■ **TASK STATEMENT**
Which lines in the data below contain the word "вынести"? Pull each of them out.

********

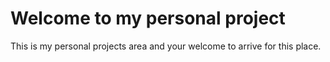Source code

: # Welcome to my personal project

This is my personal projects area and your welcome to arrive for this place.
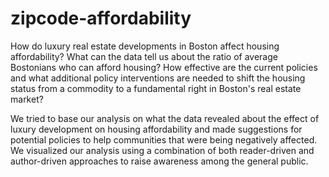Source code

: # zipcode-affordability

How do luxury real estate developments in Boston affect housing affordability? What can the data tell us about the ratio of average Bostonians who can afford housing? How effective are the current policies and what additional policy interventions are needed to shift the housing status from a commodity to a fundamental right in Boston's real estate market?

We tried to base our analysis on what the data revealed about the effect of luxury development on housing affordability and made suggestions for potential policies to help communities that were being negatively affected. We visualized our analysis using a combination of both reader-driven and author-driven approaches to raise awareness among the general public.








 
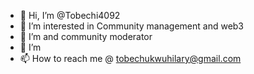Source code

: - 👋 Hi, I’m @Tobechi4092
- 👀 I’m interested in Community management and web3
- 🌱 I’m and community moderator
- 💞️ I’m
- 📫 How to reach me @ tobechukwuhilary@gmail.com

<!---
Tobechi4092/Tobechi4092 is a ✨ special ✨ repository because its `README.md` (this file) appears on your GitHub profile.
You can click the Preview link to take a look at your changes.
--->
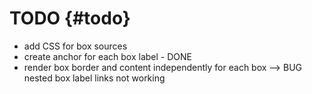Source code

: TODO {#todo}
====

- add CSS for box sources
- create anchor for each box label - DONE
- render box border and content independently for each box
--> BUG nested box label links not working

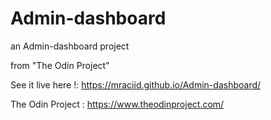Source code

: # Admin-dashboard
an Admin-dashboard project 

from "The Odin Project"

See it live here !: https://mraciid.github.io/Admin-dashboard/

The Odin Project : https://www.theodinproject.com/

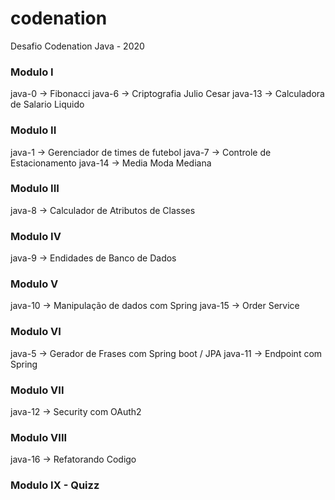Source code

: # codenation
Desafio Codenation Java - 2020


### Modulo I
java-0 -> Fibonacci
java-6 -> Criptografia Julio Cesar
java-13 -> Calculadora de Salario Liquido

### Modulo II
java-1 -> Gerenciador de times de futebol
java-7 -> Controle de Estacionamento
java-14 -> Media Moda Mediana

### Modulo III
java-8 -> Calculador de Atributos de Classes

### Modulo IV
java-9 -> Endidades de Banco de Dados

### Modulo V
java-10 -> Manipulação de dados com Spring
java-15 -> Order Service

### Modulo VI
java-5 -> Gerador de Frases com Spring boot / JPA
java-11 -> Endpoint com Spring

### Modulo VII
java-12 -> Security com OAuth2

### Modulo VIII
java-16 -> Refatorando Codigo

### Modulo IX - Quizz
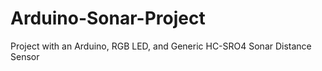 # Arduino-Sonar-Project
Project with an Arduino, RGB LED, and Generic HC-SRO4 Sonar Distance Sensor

********

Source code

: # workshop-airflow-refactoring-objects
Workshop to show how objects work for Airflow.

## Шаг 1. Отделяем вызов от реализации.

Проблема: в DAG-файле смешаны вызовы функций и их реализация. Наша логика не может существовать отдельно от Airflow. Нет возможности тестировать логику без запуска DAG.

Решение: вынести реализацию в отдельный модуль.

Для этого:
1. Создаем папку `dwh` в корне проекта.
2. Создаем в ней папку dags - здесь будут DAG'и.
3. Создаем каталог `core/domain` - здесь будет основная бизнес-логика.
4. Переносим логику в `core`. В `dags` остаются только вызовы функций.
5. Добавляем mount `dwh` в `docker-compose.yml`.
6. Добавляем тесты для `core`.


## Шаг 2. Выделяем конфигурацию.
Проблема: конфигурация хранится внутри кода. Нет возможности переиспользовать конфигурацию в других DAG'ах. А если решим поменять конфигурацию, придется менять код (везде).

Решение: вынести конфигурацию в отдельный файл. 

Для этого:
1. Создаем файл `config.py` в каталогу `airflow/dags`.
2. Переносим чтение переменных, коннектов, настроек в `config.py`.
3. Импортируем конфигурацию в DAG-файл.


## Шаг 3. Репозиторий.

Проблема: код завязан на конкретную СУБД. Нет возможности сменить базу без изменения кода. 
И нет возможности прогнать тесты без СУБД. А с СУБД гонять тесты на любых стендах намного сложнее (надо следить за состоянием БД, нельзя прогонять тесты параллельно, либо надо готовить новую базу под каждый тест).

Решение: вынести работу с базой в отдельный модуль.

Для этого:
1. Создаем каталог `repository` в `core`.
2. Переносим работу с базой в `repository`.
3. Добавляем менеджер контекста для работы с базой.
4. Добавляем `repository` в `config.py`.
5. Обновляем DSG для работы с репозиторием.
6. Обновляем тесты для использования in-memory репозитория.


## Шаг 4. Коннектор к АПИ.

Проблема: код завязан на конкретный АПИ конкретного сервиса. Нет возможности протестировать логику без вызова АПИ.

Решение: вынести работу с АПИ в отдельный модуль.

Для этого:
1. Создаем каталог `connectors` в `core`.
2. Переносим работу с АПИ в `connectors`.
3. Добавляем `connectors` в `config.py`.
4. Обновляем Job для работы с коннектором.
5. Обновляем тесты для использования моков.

********

■ **TASK RESULT**
Решение: вынести реализацию в отдельный модуль.
Решение: вынести конфигурацию в отдельный файл. 
Решение: вынести работу с базой в отдельный модуль.
Решение: вынести работу с АПИ в отдельный модуль.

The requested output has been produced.